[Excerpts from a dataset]
*** Begin section ***
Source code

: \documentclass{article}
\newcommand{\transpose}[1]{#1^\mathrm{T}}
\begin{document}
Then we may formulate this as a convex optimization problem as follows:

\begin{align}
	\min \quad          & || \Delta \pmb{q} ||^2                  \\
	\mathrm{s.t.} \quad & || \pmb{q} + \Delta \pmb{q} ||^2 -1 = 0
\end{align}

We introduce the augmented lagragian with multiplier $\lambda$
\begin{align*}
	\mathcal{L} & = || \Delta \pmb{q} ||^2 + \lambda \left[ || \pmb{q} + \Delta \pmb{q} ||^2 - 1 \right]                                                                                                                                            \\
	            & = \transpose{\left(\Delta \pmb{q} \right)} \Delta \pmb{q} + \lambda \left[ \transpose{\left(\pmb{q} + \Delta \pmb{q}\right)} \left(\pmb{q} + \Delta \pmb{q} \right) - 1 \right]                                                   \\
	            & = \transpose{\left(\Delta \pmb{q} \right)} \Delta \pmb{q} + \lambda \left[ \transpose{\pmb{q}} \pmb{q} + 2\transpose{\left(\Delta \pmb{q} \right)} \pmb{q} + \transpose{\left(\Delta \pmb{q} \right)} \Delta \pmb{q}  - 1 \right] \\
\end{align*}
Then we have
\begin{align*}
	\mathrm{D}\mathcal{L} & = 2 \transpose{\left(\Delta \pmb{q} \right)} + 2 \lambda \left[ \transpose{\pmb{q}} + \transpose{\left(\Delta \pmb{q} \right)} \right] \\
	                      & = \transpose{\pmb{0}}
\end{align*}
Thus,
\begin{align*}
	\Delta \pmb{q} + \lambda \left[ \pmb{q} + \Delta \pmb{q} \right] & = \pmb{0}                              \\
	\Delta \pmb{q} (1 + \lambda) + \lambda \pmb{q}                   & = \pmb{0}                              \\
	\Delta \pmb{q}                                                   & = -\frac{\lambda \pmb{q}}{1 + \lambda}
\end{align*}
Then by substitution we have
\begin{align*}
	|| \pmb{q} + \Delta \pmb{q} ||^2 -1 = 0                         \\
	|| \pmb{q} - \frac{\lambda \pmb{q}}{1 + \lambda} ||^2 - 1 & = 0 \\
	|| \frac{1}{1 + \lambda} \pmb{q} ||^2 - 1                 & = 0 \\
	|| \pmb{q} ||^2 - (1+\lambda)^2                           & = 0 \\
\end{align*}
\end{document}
*** End section ***
• [Exercise aim]
Reproduce the data in full, exactly as presented.

• [Result for this exercise]
Source code

: \documentclass{article}
\newcommand{\transpose}[1]{#1^\mathrm{T}}
\begin{document}
Then we may formulate this as a convex optimization problem as follows:

\begin{align}
	\min \quad          & || \Delta \pmb{q} ||^2                  \\
	\mathrm{s.t.} \quad & || \pmb{q} + \Delta \pmb{q} ||^2 -1 = 0
\end{align}

We introduce the augmented lagragian with multiplier $\lambda$
\begin{align*}
	\mathcal{L} & = || \Delta \pmb{q} ||^2 + \lambda \left[ || \pmb{q} + \Delta \pmb{q} ||^2 - 1 \right]                                                                                                                                            \\
	            & = \transpose{\left(\Delta \pmb{q} \right)} \Delta \pmb{q} + \lambda \left[ \transpose{\left(\pmb{q} + \Delta \pmb{q}\right)} \left(\pmb{q} + \Delta \pmb{q} \right) - 1 \right]                                                   \\
	            & = \transpose{\left(\Delta \pmb{q} \right)} \Delta \pmb{q} + \lambda \left[ \transpose{\pmb{q}} \pmb{q} + 2\transpose{\left(\Delta \pmb{q} \right)} \pmb{q} + \transpose{\left(\Delta \pmb{q} \right)} \Delta \pmb{q}  - 1 \right] \\
\end{align*}
Then we have
\begin{align*}
	\mathrm{D}\mathcal{L} & = 2 \transpose{\left(\Delta \pmb{q} \right)} + 2 \lambda \left[ \transpose{\pmb{q}} + \transpose{\left(\Delta \pmb{q} \right)} \right] \\
	                      & = \transpose{\pmb{0}}
\end{align*}
Thus,
\begin{align*}
	\Delta \pmb{q} + \lambda \left[ \pmb{q} + \Delta \pmb{q} \right] & = \pmb{0}                              \\
	\Delta \pmb{q} (1 + \lambda) + \lambda \pmb{q}                   & = \pmb{0}                              \\
	\Delta \pmb{q}                                                   & = -\frac{\lambda \pmb{q}}{1 + \lambda}
\end{align*}
Then by substitution we have
\begin{align*}
	|| \pmb{q} + \Delta \pmb{q} ||^2 -1 = 0                         \\
	|| \pmb{q} - \frac{\lambda \pmb{q}}{1 + \lambda} ||^2 - 1 & = 0 \\
	|| \frac{1}{1 + \lambda} \pmb{q} ||^2 - 1                 & = 0 \\
	|| \pmb{q} ||^2 - (1+\lambda)^2                           & = 0 \\
\end{align*}
\end{document}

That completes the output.